* [Raw data]:
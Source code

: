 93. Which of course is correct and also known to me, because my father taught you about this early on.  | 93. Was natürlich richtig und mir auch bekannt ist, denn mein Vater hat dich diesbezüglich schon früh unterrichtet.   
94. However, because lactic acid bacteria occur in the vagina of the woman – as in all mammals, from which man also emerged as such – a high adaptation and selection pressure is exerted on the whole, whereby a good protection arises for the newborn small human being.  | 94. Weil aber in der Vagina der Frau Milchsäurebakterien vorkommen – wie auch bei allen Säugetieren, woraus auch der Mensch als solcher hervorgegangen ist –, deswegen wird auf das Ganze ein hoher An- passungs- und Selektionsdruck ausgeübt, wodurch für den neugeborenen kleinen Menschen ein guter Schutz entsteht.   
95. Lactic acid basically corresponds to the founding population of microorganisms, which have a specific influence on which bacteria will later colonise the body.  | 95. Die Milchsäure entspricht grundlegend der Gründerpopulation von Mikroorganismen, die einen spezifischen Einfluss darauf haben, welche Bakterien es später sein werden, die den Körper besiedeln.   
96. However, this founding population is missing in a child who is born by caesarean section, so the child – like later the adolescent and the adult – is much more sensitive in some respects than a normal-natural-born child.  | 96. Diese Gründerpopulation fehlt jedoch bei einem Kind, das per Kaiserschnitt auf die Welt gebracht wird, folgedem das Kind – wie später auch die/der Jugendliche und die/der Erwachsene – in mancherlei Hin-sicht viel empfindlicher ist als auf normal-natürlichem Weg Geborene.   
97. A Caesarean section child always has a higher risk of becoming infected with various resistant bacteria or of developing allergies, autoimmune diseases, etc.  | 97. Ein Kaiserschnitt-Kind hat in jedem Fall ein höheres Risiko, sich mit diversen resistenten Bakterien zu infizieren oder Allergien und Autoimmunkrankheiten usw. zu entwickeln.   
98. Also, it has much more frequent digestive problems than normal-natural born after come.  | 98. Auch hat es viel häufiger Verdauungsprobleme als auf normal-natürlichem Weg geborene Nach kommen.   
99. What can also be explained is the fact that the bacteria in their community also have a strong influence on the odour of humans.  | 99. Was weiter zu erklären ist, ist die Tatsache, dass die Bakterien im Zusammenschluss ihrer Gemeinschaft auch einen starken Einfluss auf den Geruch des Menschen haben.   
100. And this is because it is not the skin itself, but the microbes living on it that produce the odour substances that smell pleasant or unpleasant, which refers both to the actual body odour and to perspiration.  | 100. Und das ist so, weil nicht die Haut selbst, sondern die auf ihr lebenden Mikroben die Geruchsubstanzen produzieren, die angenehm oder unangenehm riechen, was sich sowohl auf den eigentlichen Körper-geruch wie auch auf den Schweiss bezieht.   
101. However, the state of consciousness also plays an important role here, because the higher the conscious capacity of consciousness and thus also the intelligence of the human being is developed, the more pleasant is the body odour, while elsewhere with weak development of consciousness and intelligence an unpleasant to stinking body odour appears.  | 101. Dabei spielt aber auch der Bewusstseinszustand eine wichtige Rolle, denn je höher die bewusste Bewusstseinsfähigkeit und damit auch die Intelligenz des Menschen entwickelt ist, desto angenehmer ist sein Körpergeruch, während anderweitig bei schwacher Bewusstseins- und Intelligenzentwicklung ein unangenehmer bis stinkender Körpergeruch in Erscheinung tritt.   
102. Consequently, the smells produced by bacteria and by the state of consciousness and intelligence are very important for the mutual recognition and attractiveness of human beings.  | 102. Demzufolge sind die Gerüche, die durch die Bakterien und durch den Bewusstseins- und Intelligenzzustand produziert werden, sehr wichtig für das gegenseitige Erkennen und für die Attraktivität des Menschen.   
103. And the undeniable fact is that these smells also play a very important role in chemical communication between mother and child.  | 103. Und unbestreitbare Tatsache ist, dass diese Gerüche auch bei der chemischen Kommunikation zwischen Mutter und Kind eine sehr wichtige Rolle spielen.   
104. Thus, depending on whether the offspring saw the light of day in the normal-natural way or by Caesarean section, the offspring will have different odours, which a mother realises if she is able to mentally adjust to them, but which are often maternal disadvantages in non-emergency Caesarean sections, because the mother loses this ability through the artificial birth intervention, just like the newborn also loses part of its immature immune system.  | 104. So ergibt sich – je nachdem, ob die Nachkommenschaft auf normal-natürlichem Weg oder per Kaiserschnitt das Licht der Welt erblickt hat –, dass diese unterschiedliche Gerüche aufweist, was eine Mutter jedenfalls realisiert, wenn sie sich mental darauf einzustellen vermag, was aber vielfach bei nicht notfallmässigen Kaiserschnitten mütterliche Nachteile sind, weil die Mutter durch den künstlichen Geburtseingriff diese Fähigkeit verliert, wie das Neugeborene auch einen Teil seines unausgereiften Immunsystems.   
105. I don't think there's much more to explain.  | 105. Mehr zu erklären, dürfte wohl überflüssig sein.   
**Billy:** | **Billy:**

* [Work instructions]: Quote exactly the opening line of the material above and every line after it, up to and including the line that contains "95. Lactic acid".

* [Response to this task]:
Source code

: 93. Which of course is correct and also known to me, because my father taught you about this early on.  | 93. Was natürlich richtig und mir auch bekannt ist, denn mein Vater hat dich diesbezüglich schon früh unterrichtet.   
94. However, because lactic acid bacteria occur in the vagina of the woman – as in all mammals, from which man also emerged as such – a high adaptation and selection pressure is exerted on the whole, whereby a good protection arises for the newborn small human being.  | 94. Weil aber in der Vagina der Frau Milchsäurebakterien vorkommen – wie auch bei allen Säugetieren, woraus auch der Mensch als solcher hervorgegangen ist –, deswegen wird auf das Ganze ein hoher An- passungs- und Selektionsdruck ausgeübt, wodurch für den neugeborenen kleinen Menschen ein guter Schutz entsteht.   
95. Lactic acid basically corresponds to the founding population of microorganisms, which have a specific influence on which bacteria will later colonise the body.  | 95. Die Milchsäure entspricht grundlegend der Gründerpopulation von Mikroorganismen, die einen spezifischen Einfluss darauf haben, welche Bakterien es später sein werden, die den Körper besiedeln.   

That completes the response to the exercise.